As housing segregation has been linked to educational segregation for a long time, it is just recently that the two have started working together on ways to help the situation and support those being discriminated against. Housing segregation doesn’t only effect the education of low-income African American families but also African American middle class families as well. With racially segregated neighborhoods the middle class families end up in the same school zoning lines as those low-income families, causing them to attend low performing schools. (Orfield 40) There are many suggestions to causes of educational segregation, one that most can agree on is that housing segregation plays a vital role.

Housing vouchers are one way that many people believe can improve housing segregation and the affects it has on education. James Rosenbaum, Nancy Fishman, Alison Brett, and Patricia Meaden are the authors of, “Can the Kerner Commission’s Housing Strategy Improve Employment, Education, and Social Integration for Low-Income Blacks” they discuss the benefits of a program known as The Gautreaux Assisted Housing Program. This program gives low-income black families, who live in public housing or are on a waitlist to get into public housing, the opportunity to benefit from a program in which these families would receive a voucher or certificate to be eligible for section 8 housing. It allows low-income families to get support on their rent in order to afford housing in the suburbs rather than in public housing for the same price. This would give these families the ability to move to majority white suburbs or sometimes in the city as well. This program gives these families access to areas that have “better labor markets, better schools, and better neighborhoods” (1522).

This program and option for integrating the housing market has benefitted many families over the years. Between 1976 and 1993 “over 4500 families have participated” (1522). This option shows benefits to desegregation of housing by moving low-income families to middle-income neighborhoods with support.  The program did not use housing options in predominately black neighborhoods in order to help instead of harm the objective of housing integration (1523). This program helped come to the realization that it is possible to succeed at residential integration (1554). There is evidence that children that moved to the suburbs with their families with assistance from this program “were more likely to be in school, in college-track classes, in four-year colleges, employed, and employed in jobs with benefits and better pay”(1553) therefore proving beneficial to supporting the education of low-income families affected by housing segregation.

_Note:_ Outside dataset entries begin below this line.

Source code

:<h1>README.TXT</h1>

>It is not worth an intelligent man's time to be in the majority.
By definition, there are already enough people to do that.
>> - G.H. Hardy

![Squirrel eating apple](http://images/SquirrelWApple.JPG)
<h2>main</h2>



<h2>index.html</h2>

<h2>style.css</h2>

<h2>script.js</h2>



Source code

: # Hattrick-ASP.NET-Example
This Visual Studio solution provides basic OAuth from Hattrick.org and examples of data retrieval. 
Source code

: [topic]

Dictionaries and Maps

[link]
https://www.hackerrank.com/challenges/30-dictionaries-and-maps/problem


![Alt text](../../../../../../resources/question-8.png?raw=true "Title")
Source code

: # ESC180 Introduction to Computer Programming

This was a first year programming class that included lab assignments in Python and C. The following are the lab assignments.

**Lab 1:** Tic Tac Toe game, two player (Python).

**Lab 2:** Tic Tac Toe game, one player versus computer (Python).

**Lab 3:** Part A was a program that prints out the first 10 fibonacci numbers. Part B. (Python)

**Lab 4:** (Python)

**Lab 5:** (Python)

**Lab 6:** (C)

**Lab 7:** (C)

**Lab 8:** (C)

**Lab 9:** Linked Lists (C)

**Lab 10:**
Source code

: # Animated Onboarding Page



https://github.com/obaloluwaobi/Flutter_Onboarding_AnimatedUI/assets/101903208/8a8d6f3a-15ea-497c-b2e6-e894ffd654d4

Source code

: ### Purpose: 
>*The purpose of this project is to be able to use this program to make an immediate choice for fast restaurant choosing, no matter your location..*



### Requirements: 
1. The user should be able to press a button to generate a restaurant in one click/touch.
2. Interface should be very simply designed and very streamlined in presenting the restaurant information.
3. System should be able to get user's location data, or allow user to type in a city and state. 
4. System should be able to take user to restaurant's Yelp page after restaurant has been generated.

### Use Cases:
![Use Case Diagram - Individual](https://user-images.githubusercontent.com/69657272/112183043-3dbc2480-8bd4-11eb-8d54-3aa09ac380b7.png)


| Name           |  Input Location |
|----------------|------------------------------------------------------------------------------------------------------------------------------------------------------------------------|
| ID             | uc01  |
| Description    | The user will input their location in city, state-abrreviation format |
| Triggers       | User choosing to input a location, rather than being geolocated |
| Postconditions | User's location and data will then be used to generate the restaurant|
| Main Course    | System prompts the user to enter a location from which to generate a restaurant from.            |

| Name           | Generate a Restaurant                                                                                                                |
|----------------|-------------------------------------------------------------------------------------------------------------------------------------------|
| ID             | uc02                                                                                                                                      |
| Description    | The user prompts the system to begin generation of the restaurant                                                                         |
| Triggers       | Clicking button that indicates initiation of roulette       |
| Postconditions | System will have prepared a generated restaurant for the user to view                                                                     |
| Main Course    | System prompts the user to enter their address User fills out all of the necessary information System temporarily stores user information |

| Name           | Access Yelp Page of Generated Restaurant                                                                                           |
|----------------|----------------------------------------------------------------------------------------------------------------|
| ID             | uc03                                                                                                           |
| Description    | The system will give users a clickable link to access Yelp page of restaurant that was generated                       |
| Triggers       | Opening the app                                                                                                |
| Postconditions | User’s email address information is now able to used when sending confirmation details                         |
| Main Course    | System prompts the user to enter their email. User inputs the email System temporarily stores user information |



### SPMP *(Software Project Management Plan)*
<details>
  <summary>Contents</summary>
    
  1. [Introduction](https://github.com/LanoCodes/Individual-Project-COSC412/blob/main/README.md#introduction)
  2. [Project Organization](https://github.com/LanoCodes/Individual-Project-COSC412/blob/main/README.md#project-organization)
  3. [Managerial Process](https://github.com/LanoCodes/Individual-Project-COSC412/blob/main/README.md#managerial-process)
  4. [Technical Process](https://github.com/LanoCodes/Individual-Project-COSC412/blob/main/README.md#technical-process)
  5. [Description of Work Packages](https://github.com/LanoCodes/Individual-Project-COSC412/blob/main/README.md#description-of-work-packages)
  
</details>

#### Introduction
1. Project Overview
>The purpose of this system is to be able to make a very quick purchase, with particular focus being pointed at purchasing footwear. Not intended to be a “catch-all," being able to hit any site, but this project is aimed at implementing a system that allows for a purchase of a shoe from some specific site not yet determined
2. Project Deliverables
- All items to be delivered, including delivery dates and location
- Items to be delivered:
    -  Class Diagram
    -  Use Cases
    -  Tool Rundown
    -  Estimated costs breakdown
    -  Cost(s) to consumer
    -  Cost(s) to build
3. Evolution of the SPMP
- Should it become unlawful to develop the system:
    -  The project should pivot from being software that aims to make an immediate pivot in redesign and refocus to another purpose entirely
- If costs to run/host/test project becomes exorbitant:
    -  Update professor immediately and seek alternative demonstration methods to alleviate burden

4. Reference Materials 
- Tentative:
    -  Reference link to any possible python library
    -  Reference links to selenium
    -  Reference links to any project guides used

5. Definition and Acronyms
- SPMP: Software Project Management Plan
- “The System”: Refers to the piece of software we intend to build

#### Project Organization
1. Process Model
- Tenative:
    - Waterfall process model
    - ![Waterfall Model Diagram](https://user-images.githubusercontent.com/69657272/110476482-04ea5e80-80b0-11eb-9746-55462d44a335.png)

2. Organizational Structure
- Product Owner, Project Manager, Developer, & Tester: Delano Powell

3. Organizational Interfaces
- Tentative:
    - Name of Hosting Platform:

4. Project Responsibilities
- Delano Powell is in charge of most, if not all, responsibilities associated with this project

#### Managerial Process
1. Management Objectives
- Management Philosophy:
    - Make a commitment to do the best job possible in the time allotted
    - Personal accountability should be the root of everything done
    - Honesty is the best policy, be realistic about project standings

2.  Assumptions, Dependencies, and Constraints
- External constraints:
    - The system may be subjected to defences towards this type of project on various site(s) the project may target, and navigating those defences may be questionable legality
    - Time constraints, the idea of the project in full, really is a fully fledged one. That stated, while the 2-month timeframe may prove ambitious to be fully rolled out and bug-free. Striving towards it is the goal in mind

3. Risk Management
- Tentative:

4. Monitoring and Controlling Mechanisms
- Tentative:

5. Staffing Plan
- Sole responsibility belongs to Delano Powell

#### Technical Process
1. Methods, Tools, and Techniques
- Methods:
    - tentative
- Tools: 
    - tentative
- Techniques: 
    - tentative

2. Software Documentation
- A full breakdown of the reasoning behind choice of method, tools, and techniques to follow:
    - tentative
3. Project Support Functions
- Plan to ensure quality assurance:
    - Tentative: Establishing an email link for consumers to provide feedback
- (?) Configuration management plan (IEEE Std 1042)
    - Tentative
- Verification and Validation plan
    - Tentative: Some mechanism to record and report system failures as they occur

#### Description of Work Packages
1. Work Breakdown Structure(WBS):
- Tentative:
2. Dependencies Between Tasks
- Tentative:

However, when taking a closer look at this option of housing integration, there are things that aren’t as beneficial, and could possibly harm more than help housing segregation.  For instance, although families were able to mark a preference of moving to the suburbs or staying in the city, majority of times these preferences were not taken into consideration and families were offered whatever was available.  Meaning that some families if they wanted better housing options were pushed into areas that they may not have been comfortable and if they wanted housing, really did not have a choice of saying no. Another downfall to this plan is that when moving families to the suburbs, although getting better housing, better education and better job opportunities, the lack of public transportation in the suburbs made it difficult for low-income families to travel (1554). Many families when living in the city used public transit but in the suburbs those options are limited and somewhat nonexistent.  This caused more challenges for these families to get to and from work as well as getting groceries and other essential needs. Also, this option only allows for small numbers of families to receive help and does not reach the entirety of the housing segregation issue as well as the clear link between housing segregation and lack of education for those families.

The belief that one of these methods individually is going to fix an ongoing problem that has lasted for centuries seems outrageous, though combining multiple solutions together could prove more beneficial.

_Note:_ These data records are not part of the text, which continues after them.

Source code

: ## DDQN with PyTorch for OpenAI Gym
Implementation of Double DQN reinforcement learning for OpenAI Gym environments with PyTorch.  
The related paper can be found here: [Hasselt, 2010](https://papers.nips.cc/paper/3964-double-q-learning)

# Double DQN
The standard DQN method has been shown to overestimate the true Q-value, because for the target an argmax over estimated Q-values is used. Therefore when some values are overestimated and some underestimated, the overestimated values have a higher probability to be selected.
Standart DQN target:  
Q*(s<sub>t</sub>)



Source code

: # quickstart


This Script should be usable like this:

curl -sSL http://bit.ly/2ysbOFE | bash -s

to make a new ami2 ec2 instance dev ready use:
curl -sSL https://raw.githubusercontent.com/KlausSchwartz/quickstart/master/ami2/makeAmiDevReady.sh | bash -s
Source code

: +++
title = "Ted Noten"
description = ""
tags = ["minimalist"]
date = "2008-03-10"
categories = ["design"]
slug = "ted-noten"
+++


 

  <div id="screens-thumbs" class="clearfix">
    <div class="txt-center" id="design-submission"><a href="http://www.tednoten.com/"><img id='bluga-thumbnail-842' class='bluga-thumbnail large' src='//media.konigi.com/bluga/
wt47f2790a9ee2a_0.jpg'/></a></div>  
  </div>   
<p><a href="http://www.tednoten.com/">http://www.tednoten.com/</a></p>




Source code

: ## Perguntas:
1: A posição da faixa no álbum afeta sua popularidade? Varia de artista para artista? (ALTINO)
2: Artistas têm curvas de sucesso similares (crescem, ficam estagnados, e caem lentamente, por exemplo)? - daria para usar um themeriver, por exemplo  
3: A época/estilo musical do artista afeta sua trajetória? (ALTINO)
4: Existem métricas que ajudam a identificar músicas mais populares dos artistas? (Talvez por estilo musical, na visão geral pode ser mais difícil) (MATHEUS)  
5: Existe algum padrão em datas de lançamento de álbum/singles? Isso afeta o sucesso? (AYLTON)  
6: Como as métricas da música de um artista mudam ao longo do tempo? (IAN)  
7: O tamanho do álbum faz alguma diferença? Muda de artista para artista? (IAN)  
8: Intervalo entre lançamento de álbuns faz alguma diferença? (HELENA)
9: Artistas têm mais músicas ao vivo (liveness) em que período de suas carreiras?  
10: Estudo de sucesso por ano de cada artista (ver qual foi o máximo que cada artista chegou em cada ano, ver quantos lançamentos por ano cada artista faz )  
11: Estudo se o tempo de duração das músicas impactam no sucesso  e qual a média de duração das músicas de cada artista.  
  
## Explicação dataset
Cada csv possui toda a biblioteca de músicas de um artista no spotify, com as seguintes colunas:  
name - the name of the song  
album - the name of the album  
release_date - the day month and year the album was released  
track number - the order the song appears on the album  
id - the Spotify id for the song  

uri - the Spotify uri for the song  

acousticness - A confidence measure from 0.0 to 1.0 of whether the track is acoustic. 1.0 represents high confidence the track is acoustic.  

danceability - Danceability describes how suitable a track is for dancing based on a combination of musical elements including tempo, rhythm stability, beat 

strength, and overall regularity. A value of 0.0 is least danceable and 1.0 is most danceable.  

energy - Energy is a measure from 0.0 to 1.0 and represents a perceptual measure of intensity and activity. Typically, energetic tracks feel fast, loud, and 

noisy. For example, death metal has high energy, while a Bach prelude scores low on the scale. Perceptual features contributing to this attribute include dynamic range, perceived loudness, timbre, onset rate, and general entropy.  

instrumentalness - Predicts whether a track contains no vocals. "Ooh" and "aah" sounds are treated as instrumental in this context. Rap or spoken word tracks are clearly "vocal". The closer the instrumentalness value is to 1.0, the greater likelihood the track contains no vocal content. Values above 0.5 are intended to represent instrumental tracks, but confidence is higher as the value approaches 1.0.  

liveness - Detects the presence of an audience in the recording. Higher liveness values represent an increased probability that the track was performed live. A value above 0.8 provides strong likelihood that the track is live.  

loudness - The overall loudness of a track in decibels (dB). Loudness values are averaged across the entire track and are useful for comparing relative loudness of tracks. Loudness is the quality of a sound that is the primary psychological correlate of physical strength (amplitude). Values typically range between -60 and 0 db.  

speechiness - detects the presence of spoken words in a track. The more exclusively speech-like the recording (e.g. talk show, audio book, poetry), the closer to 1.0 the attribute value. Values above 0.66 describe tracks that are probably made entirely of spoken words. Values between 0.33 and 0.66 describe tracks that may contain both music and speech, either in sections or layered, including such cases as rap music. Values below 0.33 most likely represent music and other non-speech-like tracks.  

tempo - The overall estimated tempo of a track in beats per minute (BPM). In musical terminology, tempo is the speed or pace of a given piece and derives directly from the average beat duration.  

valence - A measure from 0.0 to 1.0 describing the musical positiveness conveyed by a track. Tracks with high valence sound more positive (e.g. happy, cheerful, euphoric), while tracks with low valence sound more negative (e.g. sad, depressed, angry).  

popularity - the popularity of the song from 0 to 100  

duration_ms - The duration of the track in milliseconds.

To start, all states should adopt or create some type of racial imbalance law.  Laws such as these have played an integral role in multiple states and school districts in assuring that schools are racially balanced and not segregated. Massachusetts and Connecticut are just two states who already have this type of law in place.  According to Philip Tegeler and Michael Hilton, the author of “Disrupting the Reciprocal Relationship Between Housing and School Segregation” in Massachusetts, anything more than 50% of nonwhite students is considered racially imbalanced, 30-50% nonwhite students would be racially balanced, and any school with less than 30% nonwhite students is racially isolated (Herbert 439). Similarly, recently in Connecticut this law proved to be beneficial for an urban school district when a nearby suburban school district decided to take more transfer students in order to comply with state laws. (Herbert 439)

District school zoning lines cause for majority of the blame when it comes to educational segregation due to the impact of housing segregation.  By districts creating specific lines for specific schools it is almost certain that there will be some type of racial segregation.  This can be corrected by diminishing the labels of racially identifiable schools, or in other words schools with significant poverty levels.  This could be done by districts by school assignment options instead of zoning lines.  In other words, instead of the school a student goes to being decided on where that student lives, the district would take all of the students enrolled in that district and “assign” them to a school and provide all students with the option of district transportation. According to Tegeler and Hilton, renters or homebuyers looking at schooling as a main reason for buying will have no need to “shop around” within the district because they will have the knowledge that all schools in that district are at similar levels academically (Herbert 438).  That being said, not only will this option support the integration of diversity in education, it potentially has the opportunity to help with housing desegregation as well.

The differences expressed by myself and Rosenbaum, Fishman, Brett and Meaden is important because of the impact the different options would have on the true issue of housing and educational segregation. The housing voucher program, although it has proved beneficial for some low-income families, is too extreme and too costly to implement correctly even locally let alone nationally, to actually fix the problem.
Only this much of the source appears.